Your assignment
Write out the records once more, exactly, and keep any image out.

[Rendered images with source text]
*** Block opens ***

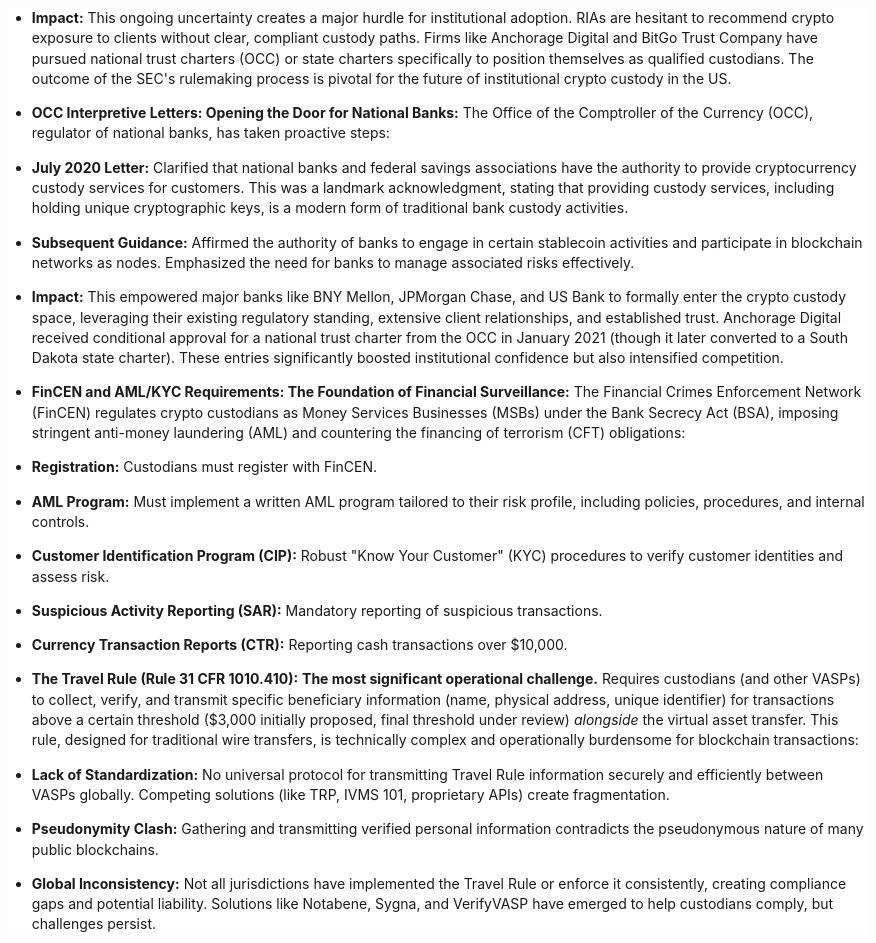 *   **Impact:** This ongoing uncertainty creates a major hurdle for institutional adoption. RIAs are hesitant to recommend crypto exposure to clients without clear, compliant custody paths. Firms like Anchorage Digital and BitGo Trust Company have pursued national trust charters (OCC) or state charters specifically to position themselves as qualified custodians. The outcome of the SEC's rulemaking process is pivotal for the future of institutional crypto custody in the US.

*   **OCC Interpretive Letters: Opening the Door for National Banks:** The Office of the Comptroller of the Currency (OCC), regulator of national banks, has taken proactive steps:

*   **July 2020 Letter:** Clarified that national banks and federal savings associations have the authority to provide cryptocurrency custody services for customers. This was a landmark acknowledgment, stating that providing custody services, including holding unique cryptographic keys, is a modern form of traditional bank custody activities.

*   **Subsequent Guidance:** Affirmed the authority of banks to engage in certain stablecoin activities and participate in blockchain networks as nodes. Emphasized the need for banks to manage associated risks effectively.

*   **Impact:** This empowered major banks like BNY Mellon, JPMorgan Chase, and US Bank to formally enter the crypto custody space, leveraging their existing regulatory standing, extensive client relationships, and established trust. Anchorage Digital received conditional approval for a national trust charter from the OCC in January 2021 (though it later converted to a South Dakota state charter). These entries significantly boosted institutional confidence but also intensified competition.

*   **FinCEN and AML/KYC Requirements: The Foundation of Financial Surveillance:** The Financial Crimes Enforcement Network (FinCEN) regulates crypto custodians as Money Services Businesses (MSBs) under the Bank Secrecy Act (BSA), imposing stringent anti-money laundering (AML) and countering the financing of terrorism (CFT) obligations:

*   **Registration:** Custodians must register with FinCEN.

*   **AML Program:** Must implement a written AML program tailored to their risk profile, including policies, procedures, and internal controls.

*   **Customer Identification Program (CIP):** Robust "Know Your Customer" (KYC) procedures to verify customer identities and assess risk.

*   **Suspicious Activity Reporting (SAR):** Mandatory reporting of suspicious transactions.

*   **Currency Transaction Reports (CTR):** Reporting cash transactions over $10,000.

*   **The Travel Rule (Rule 31 CFR 1010.410):** **The most significant operational challenge.** Requires custodians (and other VASPs) to collect, verify, and transmit specific beneficiary information (name, physical address, unique identifier) for transactions above a certain threshold ($3,000 initially proposed, final threshold under review) *alongside* the virtual asset transfer. This rule, designed for traditional wire transfers, is technically complex and operationally burdensome for blockchain transactions:

*   **Lack of Standardization:** No universal protocol for transmitting Travel Rule information securely and efficiently between VASPs globally. Competing solutions (like TRP, IVMS 101, proprietary APIs) create fragmentation.

*   **Pseudonymity Clash:** Gathering and transmitting verified personal information contradicts the pseudonymous nature of many public blockchains.

*   **Global Inconsistency:** Not all jurisdictions have implemented the Travel Rule or enforce it consistently, creating compliance gaps and potential liability. Solutions like Notabene, Sygna, and VerifyVASP have emerged to help custodians comply, but challenges persist.
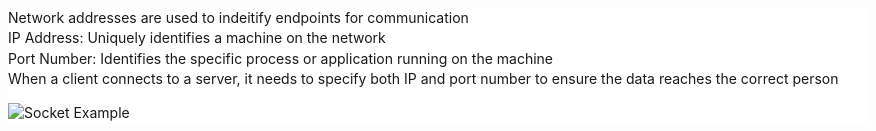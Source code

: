 Network addresses are used to indeitify endpoints for communication  
IP Address: Uniquely identifies a machine on the network  
Port Number: Identifies the specific process or application running on the machine  
When a client connects to a server, it needs to specify both IP and port number to ensure the data reaches the correct person

![Socket Example](Socket.PNG)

*** Block closes ***

Completed task
 *   **Impact:** This ongoing uncertainty creates a major hurdle for institutional adoption. RIAs are hesitant to recommend crypto exposure to clients without clear, compliant custody paths. Firms like Anchorage Digital and BitGo Trust Company have pursued national trust charters (OCC) or state charters specifically to position themselves as qualified custodians. The outcome of the SEC's rulemaking process is pivotal for the future of institutional crypto custody in the US.

*   **OCC Interpretive Letters: Opening the Door for National Banks:** The Office of the Comptroller of the Currency (OCC), regulator of national banks, has taken proactive steps:

*   **July 2020 Letter:** Clarified that national banks and federal savings associations have the authority to provide cryptocurrency custody services for customers. This was a landmark acknowledgment, stating that providing custody services, including holding unique cryptographic keys, is a modern form of traditional bank custody activities.

*   **Subsequent Guidance:** Affirmed the authority of banks to engage in certain stablecoin activities and participate in blockchain networks as nodes. Emphasized the need for banks to manage associated risks effectively.

*   **Impact:** This empowered major banks like BNY Mellon, JPMorgan Chase, and US Bank to formally enter the crypto custody space, leveraging their existing regulatory standing, extensive client relationships, and established trust. Anchorage Digital received conditional approval for a national trust charter from the OCC in January 2021 (though it later converted to a South Dakota state charter). These entries significantly boosted institutional confidence but also intensified competition.

*   **FinCEN and AML/KYC Requirements: The Foundation of Financial Surveillance:** The Financial Crimes Enforcement Network (FinCEN) regulates crypto custodians as Money Services Businesses (MSBs) under the Bank Secrecy Act (BSA), imposing stringent anti-money laundering (AML) and countering the financing of terrorism (CFT) obligations:

*   **Registration:** Custodians must register with FinCEN.

*   **AML Program:** Must implement a written AML program tailored to their risk profile, including policies, procedures, and internal controls.

*   **Customer Identification Program (CIP):** Robust "Know Your Customer" (KYC) procedures to verify customer identities and assess risk.

*   **Suspicious Activity Reporting (SAR):** Mandatory reporting of suspicious transactions.

*   **Currency Transaction Reports (CTR):** Reporting cash transactions over $10,000.

*   **The Travel Rule (Rule 31 CFR 1010.410):** **The most significant operational challenge.** Requires custodians (and other VASPs) to collect, verify, and transmit specific beneficiary information (name, physical address, unique identifier) for transactions above a certain threshold ($3,000 initially proposed, final threshold under review) *alongside* the virtual asset transfer. This rule, designed for traditional wire transfers, is technically complex and operationally burdensome for blockchain transactions:

*   **Lack of Standardization:** No universal protocol for transmitting Travel Rule information securely and efficiently between VASPs globally. Competing solutions (like TRP, IVMS 101, proprietary APIs) create fragmentation.

*   **Pseudonymity Clash:** Gathering and transmitting verified personal information contradicts the pseudonymous nature of many public blockchains.

*   **Global Inconsistency:** Not all jurisdictions have implemented the Travel Rule or enforce it consistently, creating compliance gaps and potential liability. Solutions like Notabene, Sygna, and VerifyVASP have emerged to help custodians comply, but challenges persist.
Source code

: Network addresses are used to indeitify endpoints for communication  
IP Address: Uniquely identifies a machine on the network  
Port Number: Identifies the specific process or application running on the machine  
When a client connects to a server, it needs to specify both IP and port number to ensure the data reaches the correct person

![Socket Example](Socket.PNG)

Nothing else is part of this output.